The pandemic has created uncertainty for dealmakers, including getting financing to close deals. Madison Capital Funding CEO Christopher Taylor advises monitoring three key themes in the lending markets.
Undoubtedly, 2020 was a tumultuous year as the global economic disruption from Covid-19 created an up and down environment for investors. Now, for many of us, we have reached the one-year mark of when we first began working remotely. Over the last 12 months, we have adapted to these challenges in a way that makes navigating portfolio management, due diligence and dealmaking from home and via Zoom seem second nature.
As we observed during the first quarter of 2021, global markets have also adjusted to this new normal, evident across the public and private sectors through increased M&A deal volume, IPO filings and SPAC activity. In the alternatives market specifically, investors are looking to allocate more to illiquid assets in search of diversification in a volatile market and yield in a “lower for longer” interest rate environment. Against this backdrop, there are three themes to continue watching across middle-market private equity and private credit while navigating the year ahead.

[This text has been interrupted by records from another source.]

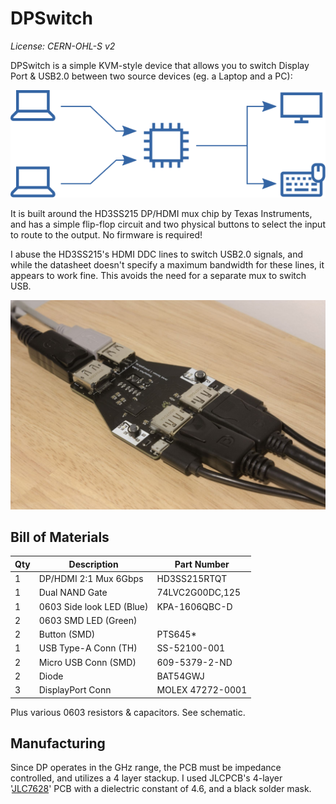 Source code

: # DPSwitch #

*License: CERN-OHL-S v2*

DPSwitch is a simple KVM-style device that allows you to switch Display Port & USB2.0 between two source devices (eg. a Laptop and a PC):

![Mux Diagram](images/DPSwitchDiagram.svg)

It is built around the HD3SS215 DP/HDMI mux chip by Texas Instruments, and has a simple flip-flop circuit and two physical buttons to select the input to route to the output. No firmware is required!

I abuse the HD3SS215's HDMI DDC lines to switch USB2.0 signals, and while the datasheet doesn't specify a maximum bandwidth for these lines, it appears to work fine. This avoids the need for a separate mux to switch USB.

![Rev1 Prototype](images/DPSwitch.jpg)



## Bill of Materials ##

Qty | Description               | Part Number
----|---------------------------|------------
  1 | DP/HDMI 2:1 Mux 6Gbps     | HD3SS215RTQT
  1 | Dual NAND Gate            | 74LVC2G00DC,125
  1 | 0603 Side look LED (Blue) | KPA-1606QBC-D
  2 | 0603 SMD LED (Green)      | 
  2 | Button (SMD)              | PTS645*
  1 | USB Type-A Conn (TH)      | SS-52100-001
  2 | Micro USB Conn (SMD)      | 609-5379-2-ND 
  2 | Diode                     | BAT54GWJ
  3 | DisplayPort Conn          | MOLEX 47272-0001

Plus various 0603 resistors & capacitors. See schematic.

## Manufacturing ##

Since DP operates in the GHz range, the PCB must be impedance controlled, and utilizes a 4 layer stackup. I used JLCPCB's 4-layer '[JLC7628](https://jlcpcb.com/quote/pcbOrderFaq/PCB%20Stackup)' PCB with a dielectric constant of 4.6, and a black solder mask.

Heightened Demand for Resilient Businesses
After focusing on portfolio investments for much of last year, private equity and credit managers should see a welcome rebound from low deal volume, a pickup that began in late 2020 along with positive vaccine and economic news. Sellers are looking to realize returns after an anemic year, while managers are seeking to deploy large amounts of dry powder.
These market dynamics support deal activity but could also create a competitive environment across private equity and private credit – especially for highly desired companies. Given the unique economic situation created by the pandemic, performance among middle-market firms has been bifurcated, with services firms generally performing well and those in industries such as retail and leisure more negatively impacted, which could continue until the pandemic has passed. As the more resilient businesses come to market, robust auction processes could drive enterprise values toward the highs seen in early 2020.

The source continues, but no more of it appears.